» Exercise brief
The data needs to be returned in full, exactly as it reads.

Items from a data source:
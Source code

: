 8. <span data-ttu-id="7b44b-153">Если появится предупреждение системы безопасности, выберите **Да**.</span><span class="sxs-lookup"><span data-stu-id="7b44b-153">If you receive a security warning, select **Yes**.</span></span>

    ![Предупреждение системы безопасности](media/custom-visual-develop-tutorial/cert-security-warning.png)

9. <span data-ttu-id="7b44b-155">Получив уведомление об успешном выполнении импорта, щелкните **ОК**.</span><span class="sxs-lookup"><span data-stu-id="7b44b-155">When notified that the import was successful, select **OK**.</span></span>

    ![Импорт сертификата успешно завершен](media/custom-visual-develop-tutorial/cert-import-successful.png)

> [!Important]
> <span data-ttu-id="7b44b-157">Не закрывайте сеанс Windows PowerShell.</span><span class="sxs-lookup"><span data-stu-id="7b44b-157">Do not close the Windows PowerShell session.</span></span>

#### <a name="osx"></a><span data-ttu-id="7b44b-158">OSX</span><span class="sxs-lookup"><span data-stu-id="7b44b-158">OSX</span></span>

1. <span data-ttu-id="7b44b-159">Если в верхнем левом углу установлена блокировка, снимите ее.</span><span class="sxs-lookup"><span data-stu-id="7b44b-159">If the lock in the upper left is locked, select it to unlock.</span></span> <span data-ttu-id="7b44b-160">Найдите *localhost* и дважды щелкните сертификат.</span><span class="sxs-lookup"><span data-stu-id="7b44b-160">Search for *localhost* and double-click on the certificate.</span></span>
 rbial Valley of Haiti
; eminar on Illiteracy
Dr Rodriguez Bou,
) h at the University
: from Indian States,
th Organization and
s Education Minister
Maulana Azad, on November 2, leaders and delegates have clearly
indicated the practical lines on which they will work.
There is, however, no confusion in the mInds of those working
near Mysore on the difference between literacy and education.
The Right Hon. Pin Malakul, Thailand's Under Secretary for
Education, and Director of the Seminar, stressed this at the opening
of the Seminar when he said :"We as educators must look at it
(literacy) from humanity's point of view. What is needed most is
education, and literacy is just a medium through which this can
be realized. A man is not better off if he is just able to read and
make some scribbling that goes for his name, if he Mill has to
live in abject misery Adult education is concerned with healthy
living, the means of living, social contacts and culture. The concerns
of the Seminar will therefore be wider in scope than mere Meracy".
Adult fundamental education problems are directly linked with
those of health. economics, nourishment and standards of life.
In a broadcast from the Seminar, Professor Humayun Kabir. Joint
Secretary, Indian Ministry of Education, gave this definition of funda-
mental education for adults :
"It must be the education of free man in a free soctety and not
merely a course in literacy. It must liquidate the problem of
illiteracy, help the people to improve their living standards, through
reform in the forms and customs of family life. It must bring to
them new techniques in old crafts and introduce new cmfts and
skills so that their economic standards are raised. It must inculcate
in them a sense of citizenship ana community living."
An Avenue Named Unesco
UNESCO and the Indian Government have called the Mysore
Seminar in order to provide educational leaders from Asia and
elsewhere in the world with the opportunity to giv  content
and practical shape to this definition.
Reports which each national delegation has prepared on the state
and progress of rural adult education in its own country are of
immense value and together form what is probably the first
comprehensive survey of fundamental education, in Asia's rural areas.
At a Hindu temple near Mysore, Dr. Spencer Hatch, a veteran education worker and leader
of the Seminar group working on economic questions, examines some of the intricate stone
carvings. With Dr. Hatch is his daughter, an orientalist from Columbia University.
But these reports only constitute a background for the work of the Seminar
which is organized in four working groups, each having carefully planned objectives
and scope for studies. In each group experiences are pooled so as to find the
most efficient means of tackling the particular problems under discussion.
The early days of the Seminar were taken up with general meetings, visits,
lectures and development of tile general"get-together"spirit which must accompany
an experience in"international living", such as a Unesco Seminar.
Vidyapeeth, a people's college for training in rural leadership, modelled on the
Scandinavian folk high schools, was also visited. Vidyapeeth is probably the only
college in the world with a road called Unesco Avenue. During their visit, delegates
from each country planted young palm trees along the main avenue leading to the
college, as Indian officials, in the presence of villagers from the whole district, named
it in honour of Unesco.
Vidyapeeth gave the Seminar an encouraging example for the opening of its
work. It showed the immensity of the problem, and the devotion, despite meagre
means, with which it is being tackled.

» Task solution
Source code

: 8. <span data-ttu-id="7b44b-153">Если появится предупреждение системы безопасности, выберите **Да**.</span><span class="sxs-lookup"><span data-stu-id="7b44b-153">If you receive a security warning, select **Yes**.</span></span>

    ![Предупреждение системы безопасности](media/custom-visual-develop-tutorial/cert-security-warning.png)

9. <span data-ttu-id="7b44b-155">Получив уведомление об успешном выполнении импорта, щелкните **ОК**.</span><span class="sxs-lookup"><span data-stu-id="7b44b-155">When notified that the import was successful, select **OK**.</span></span>

    ![Импорт сертификата успешно завершен](media/custom-visual-develop-tutorial/cert-import-successful.png)

> [!Important]
> <span data-ttu-id="7b44b-157">Не закрывайте сеанс Windows PowerShell.</span><span class="sxs-lookup"><span data-stu-id="7b44b-157">Do not close the Windows PowerShell session.</span></span>

#### <a name="osx"></a><span data-ttu-id="7b44b-158">OSX</span><span class="sxs-lookup"><span data-stu-id="7b44b-158">OSX</span></span>

1. <span data-ttu-id="7b44b-159">Если в верхнем левом углу установлена блокировка, снимите ее.</span><span class="sxs-lookup"><span data-stu-id="7b44b-159">If the lock in the upper left is locked, select it to unlock.</span></span> <span data-ttu-id="7b44b-160">Найдите *localhost* и дважды щелкните сертификат.</span><span class="sxs-lookup"><span data-stu-id="7b44b-160">Search for *localhost* and double-click on the certificate.</span></span>
 rbial Valley of Haiti
; eminar on Illiteracy
Dr Rodriguez Bou,
) h at the University
: from Indian States,
th Organization and
s Education Minister
Maulana Azad, on November 2, leaders and delegates have clearly
indicated the practical lines on which they will work.
There is, however, no confusion in the mInds of those working
near Mysore on the difference between literacy and education.
The Right Hon. Pin Malakul, Thailand's Under Secretary for
Education, and Director of the Seminar, stressed this at the opening
of the Seminar when he said :"We as educators must look at it
(literacy) from humanity's point of view. What is needed most is
education, and literacy is just a medium through which this can
be realized. A man is not better off if he is just able to read and
make some scribbling that goes for his name, if he Mill has to
live in abject misery Adult education is concerned with healthy
living, the means of living, social contacts and culture. The concerns
of the Seminar will therefore be wider in scope than mere Meracy".
Adult fundamental education problems are directly linked with
those of health. economics, nourishment and standards of life.
In a broadcast from the Seminar, Professor Humayun Kabir. Joint
Secretary, Indian Ministry of Education, gave this definition of funda-
mental education for adults :
"It must be the education of free man in a free soctety and not
merely a course in literacy. It must liquidate the problem of
illiteracy, help the people to improve their living standards, through
reform in the forms and customs of family life. It must bring to
them new techniques in old crafts and introduce new cmfts and
skills so that their economic standards are raised. It must inculcate
in them a sense of citizenship ana community living."
An Avenue Named Unesco
UNESCO and the Indian Government have called the Mysore
Seminar in order to provide educational leaders from Asia and
elsewhere in the world with the opportunity to giv  content
and practical shape to this definition.
Reports which each national delegation has prepared on the state
and progress of rural adult education in its own country are of
immense value and together form what is probably the first
comprehensive survey of fundamental education, in Asia's rural areas.
At a Hindu temple near Mysore, Dr. Spencer Hatch, a veteran education worker and leader
of the Seminar group working on economic questions, examines some of the intricate stone
carvings. With Dr. Hatch is his daughter, an orientalist from Columbia University.
But these reports only constitute a background for the work of the Seminar
which is organized in four working groups, each having carefully planned objectives
and scope for studies. In each group experiences are pooled so as to find the
most efficient means of tackling the particular problems under discussion.
The early days of the Seminar were taken up with general meetings, visits,
lectures and development of tile general"get-together"spirit which must accompany
an experience in"international living", such as a Unesco Seminar.
Vidyapeeth, a people's college for training in rural leadership, modelled on the
Scandinavian folk high schools, was also visited. Vidyapeeth is probably the only
college in the world with a road called Unesco Avenue. During their visit, delegates
from each country planted young palm trees along the main avenue leading to the
college, as Indian officials, in the presence of villagers from the whole district, named
it in honour of Unesco.
Vidyapeeth gave the Seminar an encouraging example for the opening of its
work. It showed the immensity of the problem, and the devotion, despite meagre
means, with which it is being tackled.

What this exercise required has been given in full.